_What is expected:_ Please return all lines of the data below containing the string "subsection".

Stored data
- Opening Delimiter -

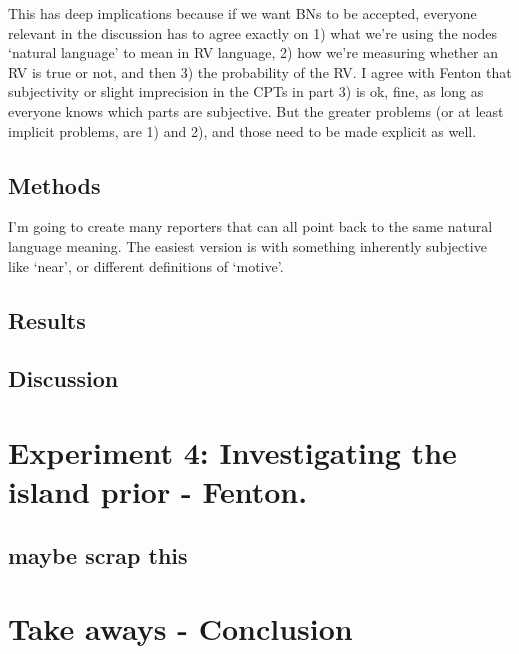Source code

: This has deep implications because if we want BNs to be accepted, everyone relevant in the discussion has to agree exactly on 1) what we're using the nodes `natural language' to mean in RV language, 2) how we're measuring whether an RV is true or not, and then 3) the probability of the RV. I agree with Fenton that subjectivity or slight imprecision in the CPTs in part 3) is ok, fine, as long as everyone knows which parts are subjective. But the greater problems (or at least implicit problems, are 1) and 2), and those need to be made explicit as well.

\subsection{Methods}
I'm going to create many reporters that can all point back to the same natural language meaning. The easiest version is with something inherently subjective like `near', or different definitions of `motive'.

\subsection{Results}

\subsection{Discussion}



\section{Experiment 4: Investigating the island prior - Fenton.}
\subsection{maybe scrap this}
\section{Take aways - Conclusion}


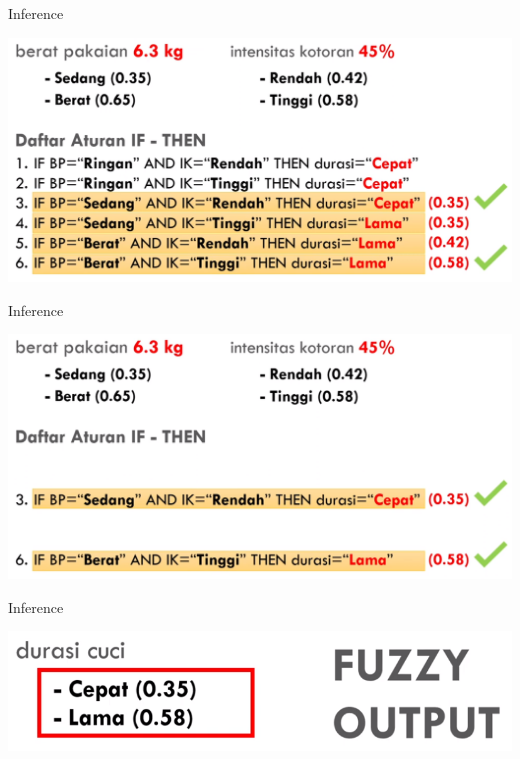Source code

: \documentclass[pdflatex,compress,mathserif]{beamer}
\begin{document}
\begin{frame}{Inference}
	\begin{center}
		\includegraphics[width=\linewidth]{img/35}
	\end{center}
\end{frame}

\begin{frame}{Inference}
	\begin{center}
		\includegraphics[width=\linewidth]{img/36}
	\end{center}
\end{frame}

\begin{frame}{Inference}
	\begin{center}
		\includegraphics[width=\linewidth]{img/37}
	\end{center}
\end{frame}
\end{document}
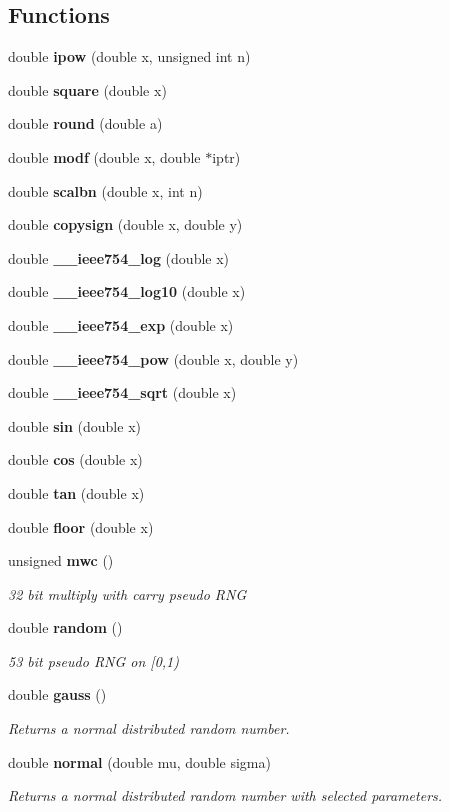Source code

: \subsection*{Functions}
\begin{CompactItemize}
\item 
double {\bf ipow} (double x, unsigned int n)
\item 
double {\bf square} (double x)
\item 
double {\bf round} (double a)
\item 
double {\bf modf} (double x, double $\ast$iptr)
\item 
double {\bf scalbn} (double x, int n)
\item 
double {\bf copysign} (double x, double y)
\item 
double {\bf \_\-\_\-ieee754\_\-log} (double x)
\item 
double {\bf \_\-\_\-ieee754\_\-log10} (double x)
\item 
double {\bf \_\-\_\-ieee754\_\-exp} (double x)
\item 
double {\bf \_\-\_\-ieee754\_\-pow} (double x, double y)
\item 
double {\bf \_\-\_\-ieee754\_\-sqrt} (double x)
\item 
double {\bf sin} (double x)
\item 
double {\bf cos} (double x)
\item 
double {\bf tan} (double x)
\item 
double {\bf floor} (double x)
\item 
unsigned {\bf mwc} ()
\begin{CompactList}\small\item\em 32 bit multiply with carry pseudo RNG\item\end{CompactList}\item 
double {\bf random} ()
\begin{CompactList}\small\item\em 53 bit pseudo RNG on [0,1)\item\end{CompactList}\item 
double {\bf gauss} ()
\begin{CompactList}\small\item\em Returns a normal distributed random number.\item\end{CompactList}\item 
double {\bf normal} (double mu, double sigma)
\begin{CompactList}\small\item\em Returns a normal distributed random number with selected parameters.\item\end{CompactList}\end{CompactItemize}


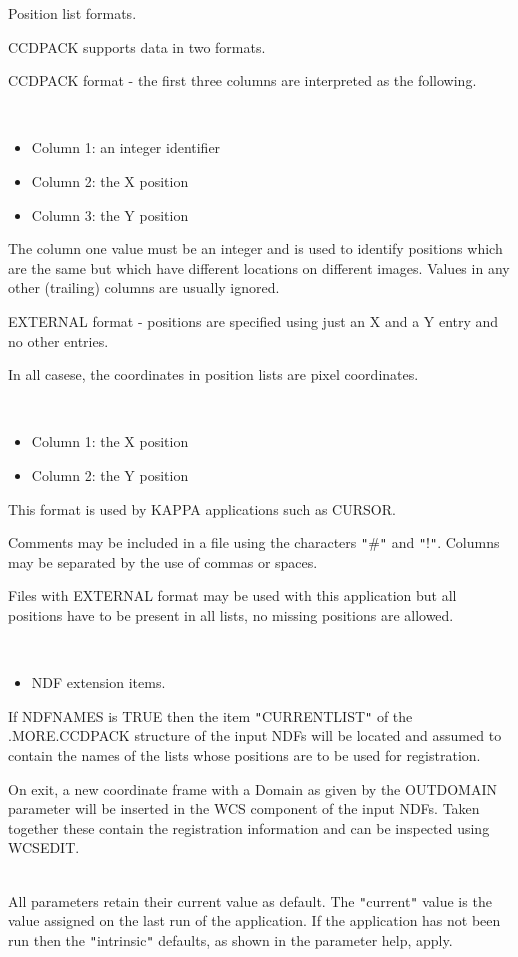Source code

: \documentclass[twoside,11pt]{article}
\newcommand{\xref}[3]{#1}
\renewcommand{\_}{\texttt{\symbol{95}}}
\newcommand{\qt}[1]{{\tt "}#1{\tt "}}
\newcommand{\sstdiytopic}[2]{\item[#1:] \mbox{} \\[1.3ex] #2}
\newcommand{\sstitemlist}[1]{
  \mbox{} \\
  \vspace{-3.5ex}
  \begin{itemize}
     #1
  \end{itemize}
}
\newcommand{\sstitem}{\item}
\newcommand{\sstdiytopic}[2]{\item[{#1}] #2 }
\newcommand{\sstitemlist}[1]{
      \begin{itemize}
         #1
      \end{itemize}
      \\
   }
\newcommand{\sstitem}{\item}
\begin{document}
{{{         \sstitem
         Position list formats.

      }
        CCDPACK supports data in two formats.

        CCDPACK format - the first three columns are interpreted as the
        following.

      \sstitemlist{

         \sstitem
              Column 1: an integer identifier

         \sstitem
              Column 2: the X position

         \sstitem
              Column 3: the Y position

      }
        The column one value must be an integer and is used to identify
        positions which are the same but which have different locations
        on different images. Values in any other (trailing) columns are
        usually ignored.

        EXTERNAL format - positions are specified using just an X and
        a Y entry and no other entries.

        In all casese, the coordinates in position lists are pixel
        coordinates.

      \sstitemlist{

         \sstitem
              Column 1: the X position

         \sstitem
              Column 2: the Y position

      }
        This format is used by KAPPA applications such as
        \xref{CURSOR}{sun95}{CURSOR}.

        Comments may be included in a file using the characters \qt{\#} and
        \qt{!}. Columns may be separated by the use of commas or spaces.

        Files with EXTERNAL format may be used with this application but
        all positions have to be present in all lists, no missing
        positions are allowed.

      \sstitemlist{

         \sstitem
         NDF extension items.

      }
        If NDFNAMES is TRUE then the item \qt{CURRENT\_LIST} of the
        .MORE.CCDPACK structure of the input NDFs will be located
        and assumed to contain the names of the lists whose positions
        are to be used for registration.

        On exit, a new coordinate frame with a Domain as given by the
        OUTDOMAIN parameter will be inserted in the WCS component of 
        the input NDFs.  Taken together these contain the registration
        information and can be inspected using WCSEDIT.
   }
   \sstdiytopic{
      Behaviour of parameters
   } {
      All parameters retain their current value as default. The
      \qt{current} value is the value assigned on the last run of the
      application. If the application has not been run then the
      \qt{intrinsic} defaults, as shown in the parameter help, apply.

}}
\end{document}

- Closing Delimiter -
- Opening Delimiter -

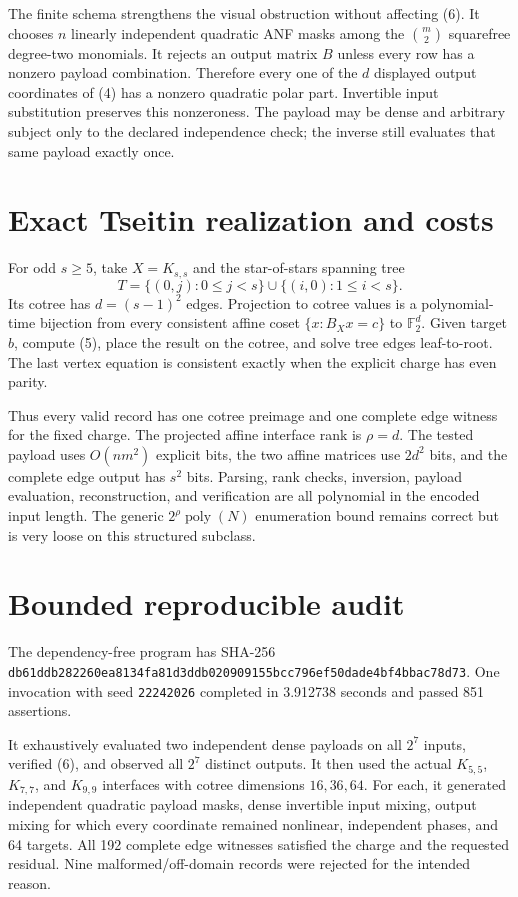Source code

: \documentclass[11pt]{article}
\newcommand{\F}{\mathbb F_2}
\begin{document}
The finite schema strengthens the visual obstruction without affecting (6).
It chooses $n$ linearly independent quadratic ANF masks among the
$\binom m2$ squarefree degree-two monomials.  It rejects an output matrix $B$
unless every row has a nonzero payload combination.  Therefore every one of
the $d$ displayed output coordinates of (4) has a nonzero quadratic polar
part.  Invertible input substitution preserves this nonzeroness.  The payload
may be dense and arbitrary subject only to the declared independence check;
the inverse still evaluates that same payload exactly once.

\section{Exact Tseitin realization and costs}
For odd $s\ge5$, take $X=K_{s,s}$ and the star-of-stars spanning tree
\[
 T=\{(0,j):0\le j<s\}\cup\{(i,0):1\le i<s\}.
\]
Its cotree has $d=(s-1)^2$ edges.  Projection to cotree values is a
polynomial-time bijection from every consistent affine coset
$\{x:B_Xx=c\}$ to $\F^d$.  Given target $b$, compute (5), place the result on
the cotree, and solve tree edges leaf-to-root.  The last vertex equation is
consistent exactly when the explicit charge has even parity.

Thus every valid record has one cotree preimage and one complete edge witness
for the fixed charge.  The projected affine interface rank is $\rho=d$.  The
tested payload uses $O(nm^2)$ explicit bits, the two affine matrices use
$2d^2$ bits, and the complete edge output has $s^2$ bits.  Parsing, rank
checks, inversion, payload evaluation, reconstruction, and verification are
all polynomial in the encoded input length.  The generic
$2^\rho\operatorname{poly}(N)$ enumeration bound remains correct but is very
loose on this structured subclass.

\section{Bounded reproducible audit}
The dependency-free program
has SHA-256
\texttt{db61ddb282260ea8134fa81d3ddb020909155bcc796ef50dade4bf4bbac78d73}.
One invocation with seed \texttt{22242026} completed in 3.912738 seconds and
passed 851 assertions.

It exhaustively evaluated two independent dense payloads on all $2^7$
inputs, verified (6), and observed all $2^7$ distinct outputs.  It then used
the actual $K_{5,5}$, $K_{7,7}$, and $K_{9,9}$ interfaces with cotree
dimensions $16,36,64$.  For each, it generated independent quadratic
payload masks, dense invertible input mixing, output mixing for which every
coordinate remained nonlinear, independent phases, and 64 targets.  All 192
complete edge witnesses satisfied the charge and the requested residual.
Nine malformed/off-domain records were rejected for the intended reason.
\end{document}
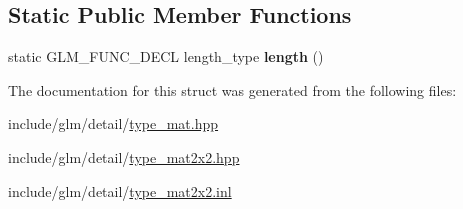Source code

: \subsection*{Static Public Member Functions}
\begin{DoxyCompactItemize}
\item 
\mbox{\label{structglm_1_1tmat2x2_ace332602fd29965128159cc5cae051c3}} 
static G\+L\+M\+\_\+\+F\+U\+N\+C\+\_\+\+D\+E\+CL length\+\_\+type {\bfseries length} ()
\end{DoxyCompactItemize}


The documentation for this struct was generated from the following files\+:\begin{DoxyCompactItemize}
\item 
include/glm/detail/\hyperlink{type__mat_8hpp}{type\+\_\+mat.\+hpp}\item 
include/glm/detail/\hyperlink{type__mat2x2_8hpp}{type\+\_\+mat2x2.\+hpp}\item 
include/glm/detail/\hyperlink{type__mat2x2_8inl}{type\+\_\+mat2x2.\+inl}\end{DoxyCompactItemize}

- Closing Delimiter -
- Opening Delimiter -

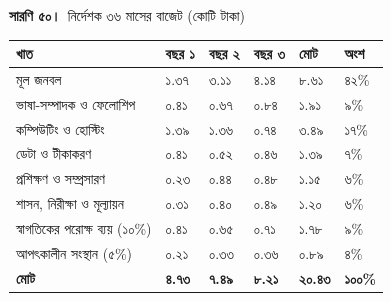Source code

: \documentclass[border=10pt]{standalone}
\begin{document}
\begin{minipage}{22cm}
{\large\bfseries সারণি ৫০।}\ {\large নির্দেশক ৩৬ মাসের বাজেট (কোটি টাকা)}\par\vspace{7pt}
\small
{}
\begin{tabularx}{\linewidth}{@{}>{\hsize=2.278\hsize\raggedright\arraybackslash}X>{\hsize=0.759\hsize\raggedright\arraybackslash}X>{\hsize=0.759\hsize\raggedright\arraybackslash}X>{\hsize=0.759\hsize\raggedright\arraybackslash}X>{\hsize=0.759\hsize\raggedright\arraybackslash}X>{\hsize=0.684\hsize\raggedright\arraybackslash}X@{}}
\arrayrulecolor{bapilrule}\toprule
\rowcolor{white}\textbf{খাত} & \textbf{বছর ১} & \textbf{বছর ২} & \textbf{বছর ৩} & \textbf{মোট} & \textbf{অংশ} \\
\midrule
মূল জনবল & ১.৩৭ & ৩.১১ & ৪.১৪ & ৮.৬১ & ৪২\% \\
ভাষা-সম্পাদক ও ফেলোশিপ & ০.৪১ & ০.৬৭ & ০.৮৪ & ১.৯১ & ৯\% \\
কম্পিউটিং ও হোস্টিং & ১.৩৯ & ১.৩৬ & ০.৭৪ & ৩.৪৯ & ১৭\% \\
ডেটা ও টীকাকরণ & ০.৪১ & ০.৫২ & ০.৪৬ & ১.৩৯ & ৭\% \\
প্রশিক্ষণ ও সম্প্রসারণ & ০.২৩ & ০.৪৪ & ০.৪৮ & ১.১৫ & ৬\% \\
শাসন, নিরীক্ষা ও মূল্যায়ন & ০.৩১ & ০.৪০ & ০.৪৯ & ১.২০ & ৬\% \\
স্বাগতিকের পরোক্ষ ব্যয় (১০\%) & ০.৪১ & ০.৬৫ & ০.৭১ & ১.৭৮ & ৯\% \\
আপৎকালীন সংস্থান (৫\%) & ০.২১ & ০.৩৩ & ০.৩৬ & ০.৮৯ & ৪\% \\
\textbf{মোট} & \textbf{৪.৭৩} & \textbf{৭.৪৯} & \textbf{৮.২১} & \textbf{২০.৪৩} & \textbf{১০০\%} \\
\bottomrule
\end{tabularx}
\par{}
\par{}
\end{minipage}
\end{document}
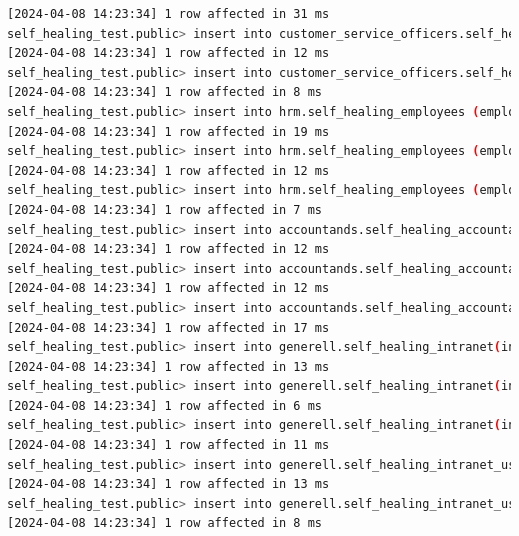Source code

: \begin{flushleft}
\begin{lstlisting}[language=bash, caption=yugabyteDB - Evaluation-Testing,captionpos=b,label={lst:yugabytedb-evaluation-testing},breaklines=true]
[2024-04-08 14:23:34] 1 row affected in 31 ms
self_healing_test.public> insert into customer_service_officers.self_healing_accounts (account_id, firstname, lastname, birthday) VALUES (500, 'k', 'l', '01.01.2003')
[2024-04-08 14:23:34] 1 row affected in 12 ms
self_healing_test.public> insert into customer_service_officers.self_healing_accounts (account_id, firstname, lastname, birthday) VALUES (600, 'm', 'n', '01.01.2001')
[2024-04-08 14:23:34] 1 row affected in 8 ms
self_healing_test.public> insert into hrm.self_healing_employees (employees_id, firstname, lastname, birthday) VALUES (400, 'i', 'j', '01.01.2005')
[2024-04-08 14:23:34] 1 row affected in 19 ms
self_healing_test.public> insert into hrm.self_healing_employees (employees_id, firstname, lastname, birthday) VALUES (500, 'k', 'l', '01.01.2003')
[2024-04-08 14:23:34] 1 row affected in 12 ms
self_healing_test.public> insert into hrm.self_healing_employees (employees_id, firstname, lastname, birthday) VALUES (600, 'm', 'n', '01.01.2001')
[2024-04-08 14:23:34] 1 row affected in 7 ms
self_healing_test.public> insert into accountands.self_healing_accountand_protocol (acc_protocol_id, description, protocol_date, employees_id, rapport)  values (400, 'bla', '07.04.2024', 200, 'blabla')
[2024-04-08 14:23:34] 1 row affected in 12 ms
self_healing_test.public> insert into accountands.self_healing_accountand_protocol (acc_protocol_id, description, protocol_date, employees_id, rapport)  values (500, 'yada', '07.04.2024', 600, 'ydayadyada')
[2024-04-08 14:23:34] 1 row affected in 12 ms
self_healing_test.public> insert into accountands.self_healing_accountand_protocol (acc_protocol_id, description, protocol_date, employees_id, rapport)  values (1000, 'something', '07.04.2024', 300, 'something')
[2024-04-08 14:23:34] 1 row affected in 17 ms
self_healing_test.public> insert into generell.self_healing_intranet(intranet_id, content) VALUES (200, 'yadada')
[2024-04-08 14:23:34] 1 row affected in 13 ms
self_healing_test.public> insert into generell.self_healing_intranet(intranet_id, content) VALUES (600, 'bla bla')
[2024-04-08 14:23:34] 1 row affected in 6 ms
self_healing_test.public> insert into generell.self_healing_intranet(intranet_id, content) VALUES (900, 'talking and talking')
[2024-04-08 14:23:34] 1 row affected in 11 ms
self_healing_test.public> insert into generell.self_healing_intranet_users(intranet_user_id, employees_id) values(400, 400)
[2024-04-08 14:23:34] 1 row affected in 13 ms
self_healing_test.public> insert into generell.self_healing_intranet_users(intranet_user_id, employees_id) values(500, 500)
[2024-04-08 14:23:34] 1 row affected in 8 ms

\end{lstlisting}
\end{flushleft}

- Closing Delimiter -

_Completed task:_
\subsection{Methods}
\subsection{Results}
\subsection{Discussion}
\subsection{maybe scrap this}
: \subsection*{Functions}
: \subsection*{Static Public Member Functions}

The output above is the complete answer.